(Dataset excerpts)
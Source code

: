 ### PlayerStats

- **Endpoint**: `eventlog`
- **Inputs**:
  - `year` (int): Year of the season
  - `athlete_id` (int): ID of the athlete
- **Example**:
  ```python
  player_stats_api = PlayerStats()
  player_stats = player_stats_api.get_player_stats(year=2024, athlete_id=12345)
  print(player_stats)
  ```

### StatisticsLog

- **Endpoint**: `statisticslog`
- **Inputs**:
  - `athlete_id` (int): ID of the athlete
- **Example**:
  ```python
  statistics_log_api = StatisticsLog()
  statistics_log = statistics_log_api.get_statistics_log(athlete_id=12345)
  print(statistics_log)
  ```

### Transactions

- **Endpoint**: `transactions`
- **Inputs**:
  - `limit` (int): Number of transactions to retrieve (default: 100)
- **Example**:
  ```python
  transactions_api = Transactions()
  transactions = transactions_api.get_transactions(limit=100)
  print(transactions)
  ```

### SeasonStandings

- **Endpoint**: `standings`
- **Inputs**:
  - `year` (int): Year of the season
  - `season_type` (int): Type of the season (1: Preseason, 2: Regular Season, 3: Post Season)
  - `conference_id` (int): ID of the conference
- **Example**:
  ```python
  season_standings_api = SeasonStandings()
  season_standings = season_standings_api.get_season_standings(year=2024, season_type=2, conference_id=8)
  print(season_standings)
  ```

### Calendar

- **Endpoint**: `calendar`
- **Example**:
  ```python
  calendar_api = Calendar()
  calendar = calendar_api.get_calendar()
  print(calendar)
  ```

TRY IT
Please output the complete data exactly.

SOLUTION TO THE EXERCISE
Source code

: ### PlayerStats

- **Endpoint**: `eventlog`
- **Inputs**:
  - `year` (int): Year of the season
  - `athlete_id` (int): ID of the athlete
- **Example**:
  ```python
  player_stats_api = PlayerStats()
  player_stats = player_stats_api.get_player_stats(year=2024, athlete_id=12345)
  print(player_stats)
  ```

### StatisticsLog

- **Endpoint**: `statisticslog`
- **Inputs**:
  - `athlete_id` (int): ID of the athlete
- **Example**:
  ```python
  statistics_log_api = StatisticsLog()
  statistics_log = statistics_log_api.get_statistics_log(athlete_id=12345)
  print(statistics_log)
  ```

### Transactions

- **Endpoint**: `transactions`
- **Inputs**:
  - `limit` (int): Number of transactions to retrieve (default: 100)
- **Example**:
  ```python
  transactions_api = Transactions()
  transactions = transactions_api.get_transactions(limit=100)
  print(transactions)
  ```

### SeasonStandings

- **Endpoint**: `standings`
- **Inputs**:
  - `year` (int): Year of the season
  - `season_type` (int): Type of the season (1: Preseason, 2: Regular Season, 3: Post Season)
  - `conference_id` (int): ID of the conference
- **Example**:
  ```python
  season_standings_api = SeasonStandings()
  season_standings = season_standings_api.get_season_standings(year=2024, season_type=2, conference_id=8)
  print(season_standings)
  ```

### Calendar

- **Endpoint**: `calendar`
- **Example**:
  ```python
  calendar_api = Calendar()
  calendar = calendar_api.get_calendar()
  print(calendar)
  ```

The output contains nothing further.